Monday, January 16, 2006

Lord of War

One type of shot composes about 80% of the entire film Lord of War. We zoom in on star Nicholas Cage standing in the sunlight, in a familiar black cloak, wearing sunglasses and holding a briefcase. On the soundtrack, Cage, as Ukranian immigrant and international arms dealer Yuri Orlov, informs us about some random aspect of the gunrunning trade.

This includes the film's opening, in which we pan across a bullet-covered battlefield to discover Cage, briefcase in hand, who wants to tell us all about his adventures selling weapons in Africa. I have no idea why writer/director Andrew Niccol is so enamored of this shot. It's dull, really, and the film's endless voice-over gets tiresome immediately. I'm generally against voice-over in the first place, except in film noir, because just hearing someone talk off-camera isn't very compelling on its own. Sure, if the writing is really great, and a character has a terrific voice and idiosyncratic manner of speakign (like, say, Robert Downey Jr. in Kiss Kiss Bang Bang), then exceptions can be made.

But Lord of War goes way overboard. There's barely any dialogue at all for the film's first hour. Just shots of Cage in various locales around the world, smoking and trying to look cool while explaining stuff in dry monotone on the soundtrack.

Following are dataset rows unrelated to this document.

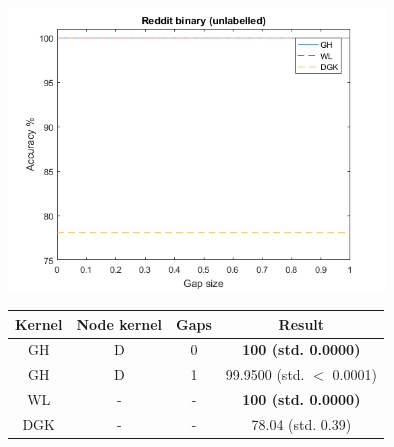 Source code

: \documentclass{article}
\begin{document}
\begin{minipage}{0.6\linewidth}
	\hspace*{-1in}
	\includegraphics[width=10cm]{reddit_binary_unlabelled}
	\label{fig:reddit_binary_unlabelled}
\end{minipage}
\begin{minipage}[c]{0.5\linewidth}
	
	\centering
	\begin{tabular}{c|c|c|c}
		Kernel & Node kernel & Gaps & Result\\
		\hline
		GH & D & 0 & \textbf{100 (std. 0.0000)}\\
		GH & D & 1 & 99.9500 (std. $<$ 0.0001)\\
		WL & - & - & \textbf{100 (std. 0.0000)}\\
		DGK\cite{yanardag} & - & - & 78.04 (std. 0.39)
	\end{tabular}
	\label{table:reddit_binary_unlabelled}
\end{minipage}
\end{document}

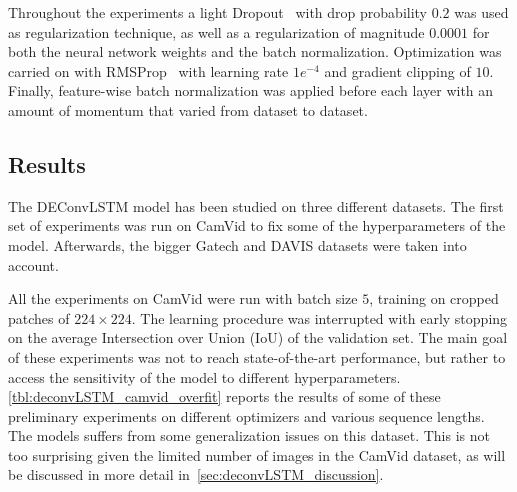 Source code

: \begin{table}[t]
    \caption{TransConvLSTM hyperparameters. Number of filters per
        sublayer~(\textbf{nf}), filters size per sublayer~(\textbf{fs}) and
        stride per sublayer~(\textbf{st}).}
    \label{tbl:deconvLSTM_dec_hyperparams}
\end{table}

Throughout the experiments a light Dropout~\citep{Srivastava14} with drop
probability $0.2$ was used as regularization technique, as well as a
regularization of magnitude $0.0001$ for both the neural network weights and
the batch normalization. Optimization was carried on with
RMSProp~\citep{tieleman2012lecture} with learning rate $1e^{-4}$ and gradient
clipping of $10$. Finally, feature-wise batch normalization was applied before
each layer with an amount of momentum that varied from dataset to dataset.


\subsection{Results}\label{sec:deconvLSTM_results}

The DEConvLSTM model has been studied on three different datasets. The first
set of experiments was run on CamVid to fix some of the hyperparameters of the
model. Afterwards, the bigger Gatech and DAVIS datasets were taken into
account.

All the experiments on CamVid were run with batch size $5$, training on cropped
patches of $224 \times 224$. The learning procedure was interrupted with early
stopping on the average Intersection over Union (IoU) of the validation set.
The main goal of these experiments was not to reach state-of-the-art
performance, but rather to access the sensitivity of the model to different
hyperparameters. \autoref{tbl:deconvLSTM_camvid_overfit} reports the results of
some of these preliminary experiments on different optimizers and various
sequence lengths. The models suffers from some generalization issues on this
dataset. This is not too surprising given the limited number of images in the
CamVid dataset, as will be discussed in more detail
in~\autoref{sec:deconvLSTM_discussion}.

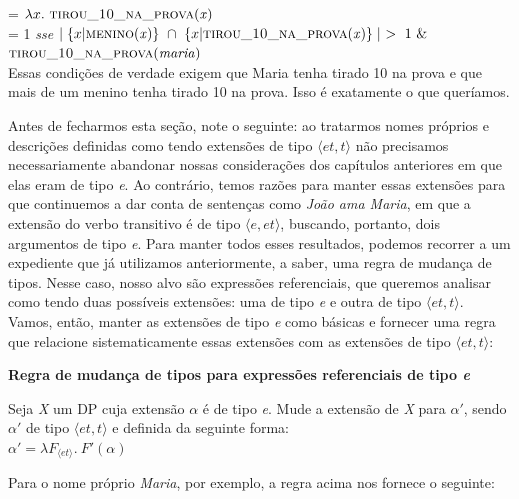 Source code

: \n{} = $\lambda x.\ \predica{tirou\_10\_na\_prova}{x}$\\

\n {} = 1 \textit{sse} $\mid \{x | \text{\textsc{menino}(\textit{x})}\}\ \cap\ \{x | \text{\textsc{tirou\_10\_na\_prova}(\textit{x})}\}\mid\ >\ 1\ \& $ \\
\hspace*{\fill} $\text{\textsc{tirou\_10\_na\_prova}(\textit{maria})}$\\

\n Essas condições de verdade exigem que Maria tenha tirado 10 na
prova e que mais de um menino tenha tirado 10 na prova. Isso é
exatamente o que queríamos.

Antes de fecharmos esta seção, note o seguinte: ao tratarmos nomes
próprios e descrições definidas como tendo extensões de tipo
$\langle et,t\rangle$ não precisamos necessariamente abandonar
nossas considerações dos capítulos anteriores em que elas eram de
tipo \textit{e}. Ao contrário, temos razões para manter essas
extensões para que continuemos a dar conta de sentenças como
\textit{João ama Maria}, em que a extensão do verbo transitivo é
de tipo $\langle e,et\rangle$, buscando, portanto, dois argumentos
de tipo \textit{e}. Para manter todos esses resultados, podemos
recorrer a um expediente que já utilizamos anteriormente, a saber,
uma regra de mudança de tipos. Nesse caso, nosso alvo são
expressões referenciais, que queremos analisar como tendo duas
possíveis extensões: uma de tipo \textit{e} e outra de tipo
$\langle et,t\rangle$. Vamos, então, manter as extensões de tipo
\textit{e} como básicas e fornecer uma regra que relacione
sistematicamente essas extensões com as extensões de tipo $\langle et,t\rangle$:\\

\begin{tcolorbox}[boxrule=0pt,sharp corners]

\n \textbf{Regra de mudança de tipos para expressões referenciais de tipo \textit{e}}

\n Seja \textit{X} um DP cuja extensão $\alpha$ é de tipo
\textit{e}. Mude a extensão de \textit{X} para $\alpha '$,
sendo $\alpha '$ de tipo $\langle et,t\rangle$ e definida da
seguinte forma:\\

\n $\alpha' = \lambda F_{\langle et\rangle}.\ F'(\alpha)$

\end{tcolorbox}

\bigskip

\n Para o nome próprio \textit{Maria}, por exemplo, a regra acima nos fornece o seguinte:\\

Wake me when it's through.



You may pick up some stray bits of information from all that narration - maybe some insight into how an arms dealer might go about bribing a foreign official - but it's not enough to elevate this well-worn material. Though I can't think of another film specifically about the inside of the international arms trade, Lord of War contents itself to follow the tired old "rise-and-fall-of-a-crime-lord" storyline.

Like Blow and last year's DVD smash Layer Cake, Niccol's film wants to give us the ultimate insider's view on a very illegal black-market industry. Unfortunately, like those films, it falls back on convention, it stretches believability and it yearns for a kind of cynical hipness when it should be vying for relevance. I have to say, out of all three movies, Lord of War fails in the grandest way - it's the film that strains the most for credibility, and comes up the shortest.

At the outset, Yuri is just some punk kid living with his parents in Little Odessa. (Though he explains, again in voice-over, that he immigrated to America from the Ukraine as a little boy, Cage doesn't ever even try to convince us he's Russian...He's just playing Nicholas Cage.) He and his unpredictable, naive brother Vitaly (Jared Leto) go into the arms business, seemingly for a lack of anything better to do.

In a ludicrously dumb sub-plot, Yuri's dad faked being a Jew to escape the Soviet Union, but has now embraced the religion. In yet another voice-over, Yuri explains that he buys his first wholesale weapon - an Uzi from Israel - through a connection he meets at his dad's temple.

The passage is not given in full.